▶ [REQUIRED ACTION]
Once the images are set aside, return every entry exactly.

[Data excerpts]

:::

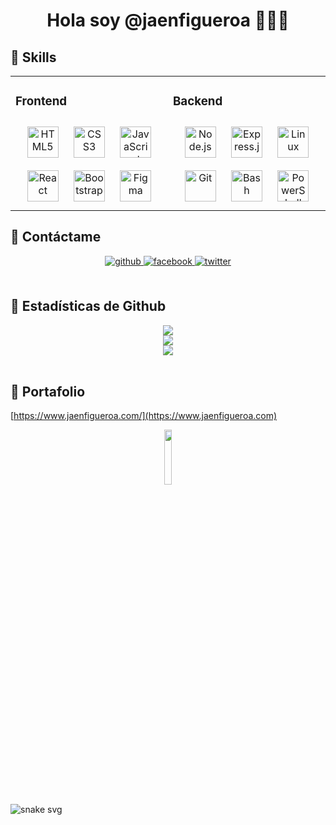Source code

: <!-- <div align="center">
<img src="https://rishavanand.github.io/static/images/greetings.gif" align="center" style="width: 100%" />
</div>   -->
  

# <div align="center"> Hola soy @jaenfigueroa 👋👨‍💻</div>  
  
<!-- # Hola soy @jaenfigueroa 👋👨‍💻 📌🚀✅-->

<!-- <br/> -->


## 📌 Skills 
<table><tr><td valign="top" width="33%">

### Frontend  
<div align="center">  
<a href="https://en.wikipedia.org/wiki/HTML5" target="_blank"><img style="margin: 10px" src="https://profilinator.rishav.dev/skills-assets/html5-original-wordmark.svg" alt="HTML5" height="50" /></a>  
<a href="https://www.w3schools.com/css/" target="_blank"><img style="margin: 10px" src="https://profilinator.rishav.dev/skills-assets/css3-original-wordmark.svg" alt="CSS3" height="50" /></a>  
<a href="https://www.javascript.com/" target="_blank"><img style="margin: 10px" src="https://profilinator.rishav.dev/skills-assets/javascript-original.svg" alt="JavaScript" height="50" /></a>  
<a href="https://reactjs.org/" target="_blank"><img style="margin: 10px" src="https://profilinator.rishav.dev/skills-assets/react-original-wordmark.svg" alt="React" height="50" /></a>  
<a href="https://getbootstrap.com/docs/3.4/javascript/" target="_blank"><img style="margin: 10px" src="https://profilinator.rishav.dev/skills-assets/bootstrap-plain.svg" alt="Bootstrap" height="50" /></a>  
<a href="https://www.figma.com/" target="_blank"><img style="margin: 10px" src="https://profilinator.rishav.dev/skills-assets/figma-icon.svg" alt="Figma" height="50" /></a>  
</div>

</td><td valign="top" width="33%">



### Backend  
<div align="center">  
<a href="https://nodejs.org/" target="_blank"><img style="margin: 10px" src="https://profilinator.rishav.dev/skills-assets/nodejs-original-wordmark.svg" alt="Node.js" height="50" /></a>  
<a href="https://expressjs.com/" target="_blank"><img style="margin: 10px" src="https://profilinator.rishav.dev/skills-assets/express-original-wordmark.svg" alt="Express.js" height="50" /></a>  
<a href="https://www.linux.org/" target="_blank"><img style="margin: 10px" src="https://profilinator.rishav.dev/skills-assets/linux-original.svg" alt="Linux" height="50" /></a>  
<a href="https://github.com/" target="_blank"><img style="margin: 10px" src="https://profilinator.rishav.dev/skills-assets/git-scm-icon.svg" alt="Git" height="50" /></a>  
<a href="https://www.gnu.org/software/bash/" target="_blank"><img style="margin: 10px" src="https://profilinator.rishav.dev/skills-assets/gnu_bash-icon.svg" alt="Bash" height="50" /></a>  
<a href="https://docs.microsoft.com/en-us/powershell/" target="_blank"><img style="margin: 10px" src="https://profilinator.rishav.dev/skills-assets/powershell.png" alt="PowerShell" height="50" /></a> 
<!-- <a href="https://www.mongodb.com/" target="_blank"><img style="margin: 10px" src="https://profilinator.rishav.dev/skills-assets/mongodb-original-wordmark.svg" alt="MongoDB" height="50" /></a>   -->
</div>

<!-- </td><td valign="top" width="33%"> -->

<!-- </td></tr> -->
</table>  

## 📌 Contáctame
<div align="center">
<a href="https://github.com/jaenfigueroa" target="_blank">
<img src=https://img.shields.io/badge/github-%2324292e.svg?&style=for-the-badge&logo=github&logoColor=white alt=github style="margin-bottom: 5px;" />
</a>
<a href="https://www.facebook.com/100074730343498" target="_blank">
<img src=https://img.shields.io/badge/facebook-%232E87FB.svg?&style=for-the-badge&logo=facebook&logoColor=white alt=facebook style="margin-bottom: 5px;" />
</a>  
<a href="https://twitter.com/jaenfigueroa1" target="_blank">
<img src=https://img.shields.io/badge/twitter-%2300acee.svg?&style=for-the-badge&logo=twitter&logoColor=white alt=twitter style="margin-bottom: 5px;" />
</a>  
</div>  
  
<br/>  

## 📌 Estadísticas de Github  
  
<div align="center"><img src="https://github-readme-stats.vercel.app/api?username=jaenfigueroa&show_icons=true&count_private=true&hide_border=true"/></div>
<div align="center"><img src="http://github-readme-streak-stats.herokuapp.com?user=jaenfigueroa&count_private=true&hide_border=true"  /></div>  
<!-- <img height="150em" src="https://github-readme-stats.vercel.app/api/top-langs/?username=jaenfigueroa&layout=compact&theme=omni&hide_border=true" /> -->
<!-- <img height="150em" src="https://github-profile-trophy.vercel.app/?username=jaenfigueroa&theme=radical&column=3&no-frame=true&margin-w=-4&margin-h=-4" /> -->

<div align="center"><img src="https://github-readme-stats.vercel.app/api?username=jaenfigueroa&show_icons=true&count_private=true&hide_border=true" align="center" /></div>  

<!-- <div align="center"><img src="https://github-readme-stats.vercel.app/api/top-langs/?username=jaenfigueroa&hide_border=true&layout=compact" align="center" /></div>   -->

<br/>  

## 📌 Portafolio
[https://www.jaenfigueroa.com/](https://www.jaenfigueroa.com)


<!-- https://github-readme-stats.vercel.app/api/top-langs?locale=en&hide_title=false&layout=compact&card_width=320&langs_count=5&theme=dark&hide_border=false&username=jaenfigueroa -->

  
<div align="center">
<img src="https://komarev.com/ghpvc/?username=jaenfigueroa&style=flat-square&color=red" alt="" width="15%" height="15%"/>
<!-- <img src="https://visitor-badge.glitch.me/badge?page_id=jaenfigueroa" width="15%" height="15%"> -->
</div>


![snake svg](https://github.com/wavescats/wavescats/blob/output/github-contribution-grid-snake.svg)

:::

▶ [WORKED SOLUTION]
Source code

: <!-- <div align="center">
<img src="https://rishavanand.github.io/static/images/greetings.gif" align="center" style="width: 100%" />
</div>   -->
  

# <div align="center"> Hola soy @jaenfigueroa 👋👨‍💻</div>  
  
<!-- # Hola soy @jaenfigueroa 👋👨‍💻 📌🚀✅-->

<!-- <br/> -->


## 📌 Skills 
<table><tr><td valign="top" width="33%">

### Frontend  
<div align="center">  
<a href="https://en.wikipedia.org/wiki/HTML5" target="_blank"><img style="margin: 10px" src="https://profilinator.rishav.dev/skills-assets/html5-original-wordmark.svg" alt="HTML5" height="50" /></a>  
<a href="https://www.w3schools.com/css/" target="_blank"><img style="margin: 10px" src="https://profilinator.rishav.dev/skills-assets/css3-original-wordmark.svg" alt="CSS3" height="50" /></a>  
<a href="https://www.javascript.com/" target="_blank"><img style="margin: 10px" src="https://profilinator.rishav.dev/skills-assets/javascript-original.svg" alt="JavaScript" height="50" /></a>  
<a href="https://reactjs.org/" target="_blank"><img style="margin: 10px" src="https://profilinator.rishav.dev/skills-assets/react-original-wordmark.svg" alt="React" height="50" /></a>  
<a href="https://getbootstrap.com/docs/3.4/javascript/" target="_blank"><img style="margin: 10px" src="https://profilinator.rishav.dev/skills-assets/bootstrap-plain.svg" alt="Bootstrap" height="50" /></a>  
<a href="https://www.figma.com/" target="_blank"><img style="margin: 10px" src="https://profilinator.rishav.dev/skills-assets/figma-icon.svg" alt="Figma" height="50" /></a>  
</div>

</td><td valign="top" width="33%">



### Backend  
<div align="center">  
<a href="https://nodejs.org/" target="_blank"><img style="margin: 10px" src="https://profilinator.rishav.dev/skills-assets/nodejs-original-wordmark.svg" alt="Node.js" height="50" /></a>  
<a href="https://expressjs.com/" target="_blank"><img style="margin: 10px" src="https://profilinator.rishav.dev/skills-assets/express-original-wordmark.svg" alt="Express.js" height="50" /></a>  
<a href="https://www.linux.org/" target="_blank"><img style="margin: 10px" src="https://profilinator.rishav.dev/skills-assets/linux-original.svg" alt="Linux" height="50" /></a>  
<a href="https://github.com/" target="_blank"><img style="margin: 10px" src="https://profilinator.rishav.dev/skills-assets/git-scm-icon.svg" alt="Git" height="50" /></a>  
<a href="https://www.gnu.org/software/bash/" target="_blank"><img style="margin: 10px" src="https://profilinator.rishav.dev/skills-assets/gnu_bash-icon.svg" alt="Bash" height="50" /></a>  
<a href="https://docs.microsoft.com/en-us/powershell/" target="_blank"><img style="margin: 10px" src="https://profilinator.rishav.dev/skills-assets/powershell.png" alt="PowerShell" height="50" /></a> 
<!-- <a href="https://www.mongodb.com/" target="_blank"><img style="margin: 10px" src="https://profilinator.rishav.dev/skills-assets/mongodb-original-wordmark.svg" alt="MongoDB" height="50" /></a>   -->
</div>

<!-- </td><td valign="top" width="33%"> -->

<!-- </td></tr> -->
</table>  

## 📌 Contáctame
<div align="center">
<a href="https://github.com/jaenfigueroa" target="_blank">
<img src=https://img.shields.io/badge/github-%2324292e.svg?&style=for-the-badge&logo=github&logoColor=white alt=github style="margin-bottom: 5px;" />
</a>
<a href="https://www.facebook.com/100074730343498" target="_blank">
<img src=https://img.shields.io/badge/facebook-%232E87FB.svg?&style=for-the-badge&logo=facebook&logoColor=white alt=facebook style="margin-bottom: 5px;" />
</a>  
<a href="https://twitter.com/jaenfigueroa1" target="_blank">
<img src=https://img.shields.io/badge/twitter-%2300acee.svg?&style=for-the-badge&logo=twitter&logoColor=white alt=twitter style="margin-bottom: 5px;" />
</a>  
</div>  
  
<br/>  

## 📌 Estadísticas de Github  
  
<div align="center"><img src="https://github-readme-stats.vercel.app/api?username=jaenfigueroa&show_icons=true&count_private=true&hide_border=true"/></div>
<div align="center"><img src="http://github-readme-streak-stats.herokuapp.com?user=jaenfigueroa&count_private=true&hide_border=true"  /></div>  
<!-- <img height="150em" src="https://github-readme-stats.vercel.app/api/top-langs/?username=jaenfigueroa&layout=compact&theme=omni&hide_border=true" /> -->
<!-- <img height="150em" src="https://github-profile-trophy.vercel.app/?username=jaenfigueroa&theme=radical&column=3&no-frame=true&margin-w=-4&margin-h=-4" /> -->

<div align="center"><img src="https://github-readme-stats.vercel.app/api?username=jaenfigueroa&show_icons=true&count_private=true&hide_border=true" align="center" /></div>  

<!-- <div align="center"><img src="https://github-readme-stats.vercel.app/api/top-langs/?username=jaenfigueroa&hide_border=true&layout=compact" align="center" /></div>   -->

<br/>  

## 📌 Portafolio
[https://www.jaenfigueroa.com/](https://www.jaenfigueroa.com)


<!-- https://github-readme-stats.vercel.app/api/top-langs?locale=en&hide_title=false&layout=compact&card_width=320&langs_count=5&theme=dark&hide_border=false&username=jaenfigueroa -->

  
<div align="center">
<img src="https://komarev.com/ghpvc/?username=jaenfigueroa&style=flat-square&color=red" alt="" width="15%" height="15%"/>
<!-- <img src="https://visitor-badge.glitch.me/badge?page_id=jaenfigueroa" width="15%" height="15%"> -->
</div>


![snake svg](https://github.com/wavescats/wavescats/blob/output/github-contribution-grid-snake.svg)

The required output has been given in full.